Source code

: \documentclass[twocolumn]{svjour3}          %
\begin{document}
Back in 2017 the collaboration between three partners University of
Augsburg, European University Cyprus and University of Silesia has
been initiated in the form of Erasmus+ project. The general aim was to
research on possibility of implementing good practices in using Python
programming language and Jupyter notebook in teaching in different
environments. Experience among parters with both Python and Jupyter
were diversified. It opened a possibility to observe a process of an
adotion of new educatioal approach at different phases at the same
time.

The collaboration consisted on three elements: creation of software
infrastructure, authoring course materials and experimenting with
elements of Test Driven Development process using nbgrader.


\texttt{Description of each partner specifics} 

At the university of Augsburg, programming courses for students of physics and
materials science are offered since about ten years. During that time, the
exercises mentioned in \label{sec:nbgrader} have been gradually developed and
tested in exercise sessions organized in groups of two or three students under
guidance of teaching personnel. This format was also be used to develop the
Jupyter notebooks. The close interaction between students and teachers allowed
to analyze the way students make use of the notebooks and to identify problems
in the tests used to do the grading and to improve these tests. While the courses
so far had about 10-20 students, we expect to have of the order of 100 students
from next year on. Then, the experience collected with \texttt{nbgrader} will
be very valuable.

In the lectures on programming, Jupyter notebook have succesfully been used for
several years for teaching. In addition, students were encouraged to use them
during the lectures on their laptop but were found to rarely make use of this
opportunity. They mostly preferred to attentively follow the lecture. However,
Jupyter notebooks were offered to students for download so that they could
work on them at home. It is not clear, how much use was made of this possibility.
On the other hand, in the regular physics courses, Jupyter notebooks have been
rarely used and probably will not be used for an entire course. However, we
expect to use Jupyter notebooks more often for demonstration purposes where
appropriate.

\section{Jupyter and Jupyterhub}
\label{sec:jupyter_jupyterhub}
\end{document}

§ **ASSIGNMENT**: Repeat, exactly and only, the lines above from the one containing "tested in exercise" through the end of the material.

§ **WORKED SOLUTION**:
tested in exercise sessions organized in groups of two or three students under
guidance of teaching personnel. This format was also be used to develop the
Jupyter notebooks. The close interaction between students and teachers allowed
to analyze the way students make use of the notebooks and to identify problems
in the tests used to do the grading and to improve these tests. While the courses
so far had about 10-20 students, we expect to have of the order of 100 students
from next year on. Then, the experience collected with \texttt{nbgrader} will
be very valuable.

In the lectures on programming, Jupyter notebook have succesfully been used for
several years for teaching. In addition, students were encouraged to use them
during the lectures on their laptop but were found to rarely make use of this
opportunity. They mostly preferred to attentively follow the lecture. However,
Jupyter notebooks were offered to students for download so that they could
work on them at home. It is not clear, how much use was made of this possibility.
On the other hand, in the regular physics courses, Jupyter notebooks have been
rarely used and probably will not be used for an entire course. However, we
expect to use Jupyter notebooks more often for demonstration purposes where
appropriate.

\section{Jupyter and Jupyterhub}
\label{sec:jupyter_jupyterhub}
\end{document}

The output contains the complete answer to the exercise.